Rappelons aussi avant d’aller plus loin que la notion d’un rapport de forces de « 3 pour 1 » à réunir pour pouvoir l’emporter une attaque a du sens au niveau stratégique (l’armée de Terre française de 1990 l’emporterait sans doute sur celle de 2023 car elle était trois fois plus nombreuse) mais pas au niveau tactique, disons au niveau de la brigade et en dessous. Dans ce monde là très dangereux, à partir d’un certain seuil, ajouter des hommes c’est faire monter légèrement le M de l’équation mais c’est surtout ajouter des pertes. C’est donc possible si on se moque des pertes, comme le faisait Wagner à Bakhmut, mais ce n’est pas du tout la norme. Depuis presque cent ans les rapports de force des combats terrestres ne dépassent que très rarement le 2 contre 1 et bien souvent les attaquants sont inférieurs en nombre aux défenseurs. On y revient donc, au niveau tactique la taille ne compte pas beaucoup. Seule compte la différence de niveau tactique. 
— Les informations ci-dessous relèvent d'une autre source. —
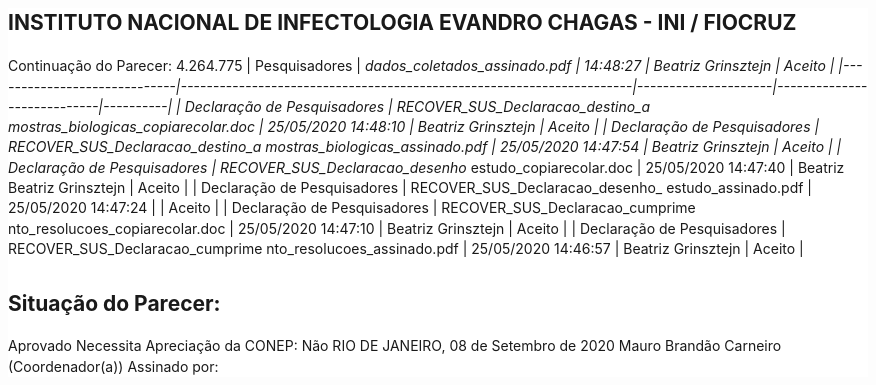 ## INSTITUTO NACIONAL DE INFECTOLOGIA EVANDRO CHAGAS - INI / FIOCRUZ

Continuação do Parecer: 4.264.775
| Pesquisadores               | _dados_coletados_assinado.pdf                                        | 14:48:27            | Beatriz Grinsztejn         | Aceito   |
|-----------------------------|----------------------------------------------------------------------|---------------------|----------------------------|----------|
| Declaração de Pesquisadores | RECOVER_SUS_Declaracao_destino_a mostras_biologicas_copiarecolar.doc | 25/05/2020 14:48:10 | Beatriz Grinsztejn         | Aceito   |
| Declaração de Pesquisadores | RECOVER_SUS_Declaracao_destino_a mostras_biologicas_assinado.pdf     | 25/05/2020 14:47:54 | Beatriz Grinsztejn         | Aceito   |
| Declaração de Pesquisadores | RECOVER_SUS_Declaracao_desenho_ estudo_copiarecolar.doc              | 25/05/2020 14:47:40 | Beatriz Beatriz Grinsztejn | Aceito   |
| Declaração de Pesquisadores | RECOVER_SUS_Declaracao_desenho_ estudo_assinado.pdf                  | 25/05/2020 14:47:24 |                            | Aceito   |
| Declaração de Pesquisadores | RECOVER_SUS_Declaracao_cumprime nto_resolucoes_copiarecolar.doc      | 25/05/2020 14:47:10 | Beatriz Grinsztejn         | Aceito   |
| Declaração de Pesquisadores | RECOVER_SUS_Declaracao_cumprime nto_resolucoes_assinado.pdf          | 25/05/2020 14:46:57 | Beatriz Grinsztejn         | Aceito   |

## Situação do Parecer:
Aprovado
Necessita Apreciação da CONEP:
Não
RIO DE JANEIRO, 08 de Setembro de 2020
Mauro Brandão Carneiro (Coordenador(a)) Assinado por:
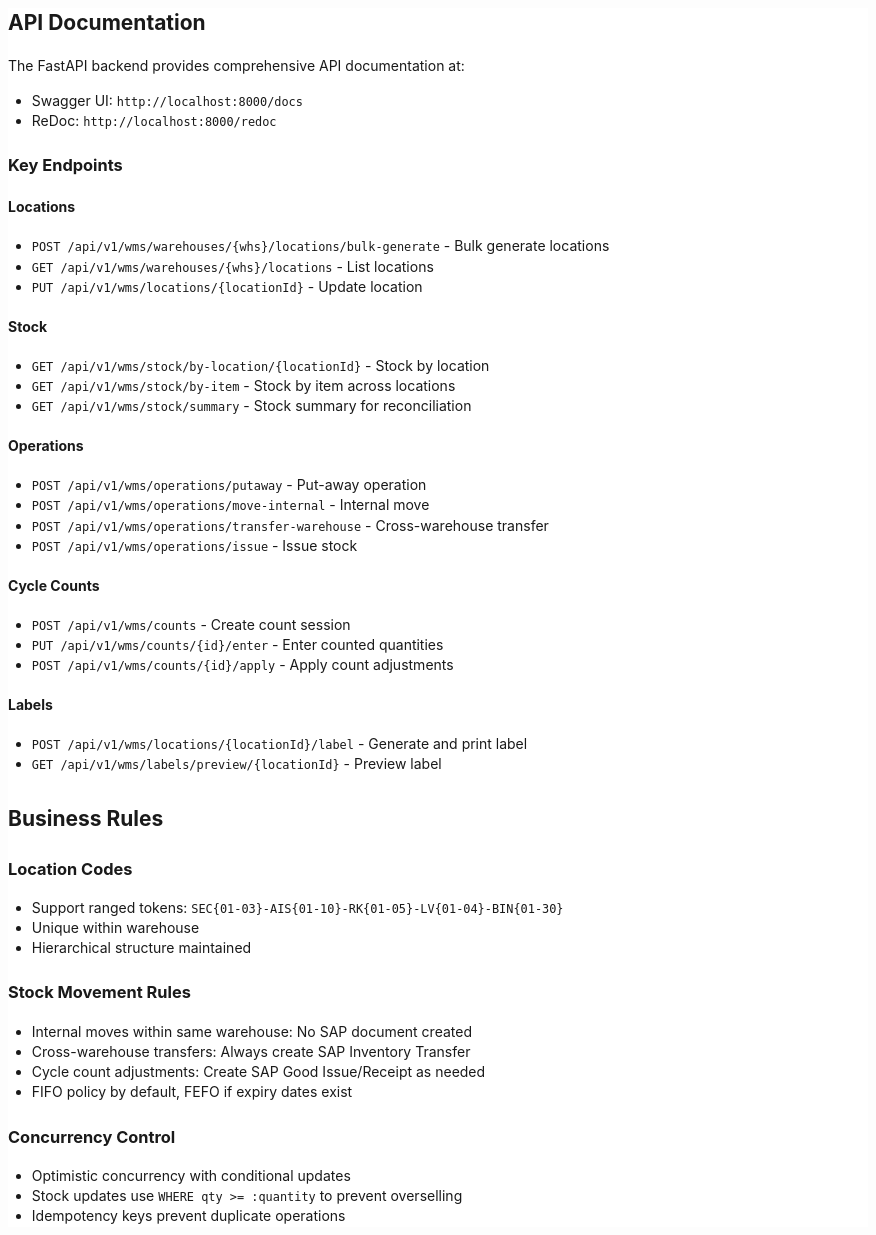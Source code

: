 ## API Documentation

The FastAPI backend provides comprehensive API documentation at:
- Swagger UI: `http://localhost:8000/docs`
- ReDoc: `http://localhost:8000/redoc`

### Key Endpoints

#### Locations
- `POST /api/v1/wms/warehouses/{whs}/locations/bulk-generate` - Bulk generate locations
- `GET /api/v1/wms/warehouses/{whs}/locations` - List locations
- `PUT /api/v1/wms/locations/{locationId}` - Update location

#### Stock
- `GET /api/v1/wms/stock/by-location/{locationId}` - Stock by location
- `GET /api/v1/wms/stock/by-item` - Stock by item across locations
- `GET /api/v1/wms/stock/summary` - Stock summary for reconciliation

#### Operations
- `POST /api/v1/wms/operations/putaway` - Put-away operation
- `POST /api/v1/wms/operations/move-internal` - Internal move
- `POST /api/v1/wms/operations/transfer-warehouse` - Cross-warehouse transfer
- `POST /api/v1/wms/operations/issue` - Issue stock

#### Cycle Counts
- `POST /api/v1/wms/counts` - Create count session
- `PUT /api/v1/wms/counts/{id}/enter` - Enter counted quantities
- `POST /api/v1/wms/counts/{id}/apply` - Apply count adjustments

#### Labels
- `POST /api/v1/wms/locations/{locationId}/label` - Generate and print label
- `GET /api/v1/wms/labels/preview/{locationId}` - Preview label

## Business Rules

### Location Codes
- Support ranged tokens: `SEC{01-03}-AIS{01-10}-RK{01-05}-LV{01-04}-BIN{01-30}`
- Unique within warehouse
- Hierarchical structure maintained

### Stock Movement Rules
- Internal moves within same warehouse: No SAP document created
- Cross-warehouse transfers: Always create SAP Inventory Transfer
- Cycle count adjustments: Create SAP Good Issue/Receipt as needed
- FIFO policy by default, FEFO if expiry dates exist

### Concurrency Control
- Optimistic concurrency with conditional updates
- Stock updates use `WHERE qty >= :quantity` to prevent overselling
- Idempotency keys prevent duplicate operations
Toute la difficulté d’une armée sera de concilier masse et niveau tactique car ce ne sont pas des critères parfaitement compatibles. Le point clé est de disposer et conserver une grande quantité de cadres – officiers et sous-officiers – de bonne qualité, malgré l’intensité des combats et l’ampleur des pertes.

Que constate-t-on maintenant sur le terrain ? Les Ukrainiens ont lancé tout ou presque de leur premier échelon à l’attaque de la première position russe, chaque brigade agissant par colonnes de bataillons interarmes.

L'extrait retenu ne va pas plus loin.